GIVEN DATA:
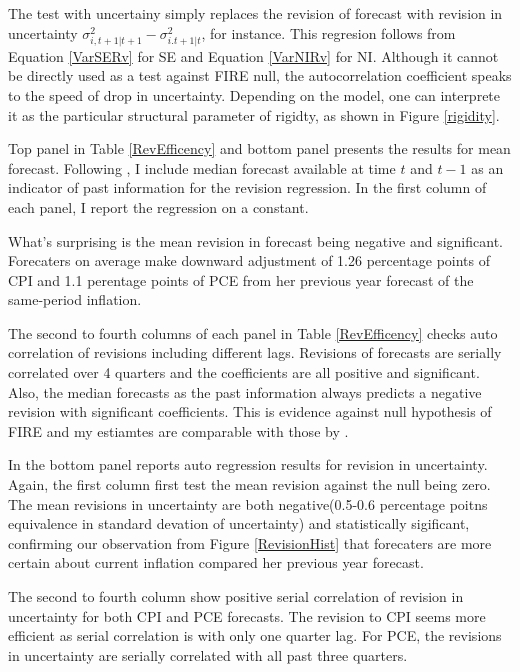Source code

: \documentclass[]{article}
\begin{document}
The test with uncertainy simply replaces the revision of forecast with revision in uncertainty $\sigma^2_{i,t+1|t+1} - \sigma^2_{i.t+1|t}$, for instance. This regresion follows from Equation \ref{VarSERv} for SE and Equation \ref{VarNIRv} for NI. Although it  cannot be directly used as a test against FIRE null, the autocorrelation coefficient speaks to the speed of drop in uncertainty. Depending on the model, one can interprete it as the particular structural parameter of rigidty, as shown in Figure \ref{rigidity}. 

Top panel in Table \ref{RevEfficency} and bottom panel presents the results for mean forecast. Following \citet{fuhrer2018intrinsic}, I include median forecast available at time $t$ and $t-1$ as an indicator of past information for the revision regression. In the first column of each panel, I report the regression on a constant. 

What's surprising is the mean revision in forecast being negative and significant. Forecaters on average make downward adjustment of 1.26 percentage points of CPI and  1.1 perentage points of PCE from her previous year forecast of the same-period inflation. 

The second to fourth columns of each panel in Table \ref{RevEfficency} checks auto correlation of revisions including different lags. Revisions of forecasts are serially correlated over 4 quarters and the coefficients are all positive and significant. Also, the median forecasts as the past information always predicts a negative revision with significant coefficients. This is evidence against null hypothesis of FIRE and my estiamtes are comparable with those by \citet{fuhrer2018intrinsic}. 

In the bottom panel reports auto regression results for revision in uncertainty. Again, the first column first test the mean revision against the null being zero. The mean revisions in uncertainty are both negative(0.5-0.6 percentage poitns equivalence in standard devation of uncertainty) and statistically sigificant, confirming our observation from Figure \ref{RevisionHist} that forecaters are more certain about current inflation compared her previous year forecast. 

The second to fourth column show positive serial correlation of revision in uncertainty for both CPI and PCE forecasts. The revision to CPI seems more efficient as serial correlation is with only one quarter lag. For PCE, the revisions in uncertainty are serially correlated with all past three quarters. 
\end{document}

DIRECTIONS: Leaving the pictures out, write out all the material above exactly.

YOUR RESPONSE:
Source code

: \documentclass[]{article}
\begin{document}
The test with uncertainy simply replaces the revision of forecast with revision in uncertainty $\sigma^2_{i,t+1|t+1} - \sigma^2_{i.t+1|t}$, for instance. This regresion follows from Equation \ref{VarSERv} for SE and Equation \ref{VarNIRv} for NI. Although it  cannot be directly used as a test against FIRE null, the autocorrelation coefficient speaks to the speed of drop in uncertainty. Depending on the model, one can interprete it as the particular structural parameter of rigidty, as shown in Figure \ref{rigidity}. 

Top panel in Table \ref{RevEfficency} and bottom panel presents the results for mean forecast. Following \citet{fuhrer2018intrinsic}, I include median forecast available at time $t$ and $t-1$ as an indicator of past information for the revision regression. In the first column of each panel, I report the regression on a constant. 

What's surprising is the mean revision in forecast being negative and significant. Forecaters on average make downward adjustment of 1.26 percentage points of CPI and  1.1 perentage points of PCE from her previous year forecast of the same-period inflation. 

The second to fourth columns of each panel in Table \ref{RevEfficency} checks auto correlation of revisions including different lags. Revisions of forecasts are serially correlated over 4 quarters and the coefficients are all positive and significant. Also, the median forecasts as the past information always predicts a negative revision with significant coefficients. This is evidence against null hypothesis of FIRE and my estiamtes are comparable with those by \citet{fuhrer2018intrinsic}. 

In the bottom panel reports auto regression results for revision in uncertainty. Again, the first column first test the mean revision against the null being zero. The mean revisions in uncertainty are both negative(0.5-0.6 percentage poitns equivalence in standard devation of uncertainty) and statistically sigificant, confirming our observation from Figure \ref{RevisionHist} that forecaters are more certain about current inflation compared her previous year forecast. 

The second to fourth column show positive serial correlation of revision in uncertainty for both CPI and PCE forecasts. The revision to CPI seems more efficient as serial correlation is with only one quarter lag. For PCE, the revisions in uncertainty are serially correlated with all past three quarters. 
\end{document}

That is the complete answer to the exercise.